- ASSIGNED TASK -
Write out the full listing exactly as given, minus the images.

- MATERIAL SUPPLIED -
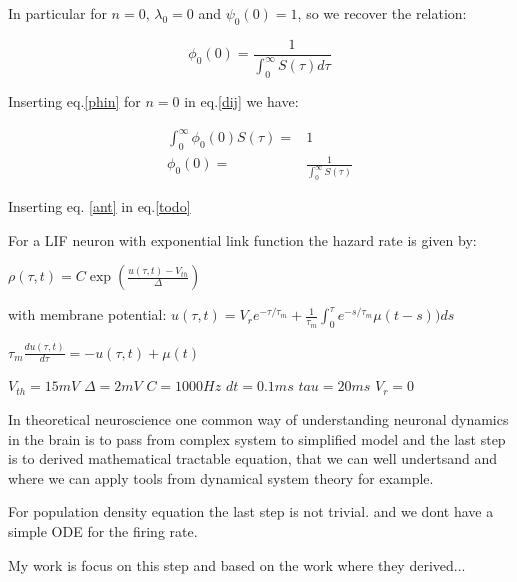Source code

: \documentclass[a4paper,12pt,twoside]{article}
\def \be {\begin{equation}}
\def \ee {\end{equation}}
\begin{document}
In particular for $n=0$, $\lambda_0=0$ and $\psi_0(0)=1$, so we recover the relation:

\be
\phi_0(0) = \frac{1}{\int_0^{\infty}S(\tau)d\tau}
\ee

Inserting eq.\eqref{phin} for $n=0$ in eq.\ref{dij} we have:

\begin{align}
\int_0^{\infty}\phi_0(0)S(\tau) =& 1 \\
\phi_0(0) =& \frac{1}{\int_0^{\infty}S(\tau)}
\end{align}

Inserting eq. \eqref{ant} in eq.\eqref{todo}


For a LIF neuron with exponential link function the hazard rate is given by:

$\rho(\tau,t)=C\exp(\frac{u(\tau,t)-V_{th}}{\Delta})$

with membrane potential:
$u(\tau,t)=V_r e^{-\tau/\tau_m}+\frac{1}{\tau_m}\int_0^\tau  e^{-s/\tau_m}\mu(t-s))ds$

$\tau_m\frac{du(\tau,t)}{d\tau}=-u(\tau,t)+\mu(t)$

$V_{th}=15  mV$
$\Delta = 2     mV$
$C=1000 Hz$
$dt=0.1    ms$
$tau=20   ms$
$V_r=0  $


In theoretical neuroscience one common way of understanding neuronal dynamics in the brain is to pass from complex system to simplified model and the last step is to derived mathematical tractable equation, that we can well undertsand and where we can apply  tools from dynamical system theory for example. 

For population density equation the last step is not trivial. and we dont have a simple ODE for the firing rate.

My work is focus on this step and based on the work where they derived...


\newpage

\mbox{}
\nocite{*}
%


\end{document}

- EXERCISE RESULT -
Source code

: \documentclass[a4paper,12pt,twoside]{article}
\def \be {\begin{equation}}
\def \ee {\end{equation}}
\begin{document}
In particular for $n=0$, $\lambda_0=0$ and $\psi_0(0)=1$, so we recover the relation:

\be
\phi_0(0) = \frac{1}{\int_0^{\infty}S(\tau)d\tau}
\ee

Inserting eq.\eqref{phin} for $n=0$ in eq.\ref{dij} we have:

\begin{align}
\int_0^{\infty}\phi_0(0)S(\tau) =& 1 \\
\phi_0(0) =& \frac{1}{\int_0^{\infty}S(\tau)}
\end{align}

Inserting eq. \eqref{ant} in eq.\eqref{todo}


For a LIF neuron with exponential link function the hazard rate is given by:

$\rho(\tau,t)=C\exp(\frac{u(\tau,t)-V_{th}}{\Delta})$

with membrane potential:
$u(\tau,t)=V_r e^{-\tau/\tau_m}+\frac{1}{\tau_m}\int_0^\tau  e^{-s/\tau_m}\mu(t-s))ds$

$\tau_m\frac{du(\tau,t)}{d\tau}=-u(\tau,t)+\mu(t)$

$V_{th}=15  mV$
$\Delta = 2     mV$
$C=1000 Hz$
$dt=0.1    ms$
$tau=20   ms$
$V_r=0  $


In theoretical neuroscience one common way of understanding neuronal dynamics in the brain is to pass from complex system to simplified model and the last step is to derived mathematical tractable equation, that we can well undertsand and where we can apply  tools from dynamical system theory for example. 

For population density equation the last step is not trivial. and we dont have a simple ODE for the firing rate.

My work is focus on this step and based on the work where they derived...


\newpage

\mbox{}
\nocite{*}
%


\end{document}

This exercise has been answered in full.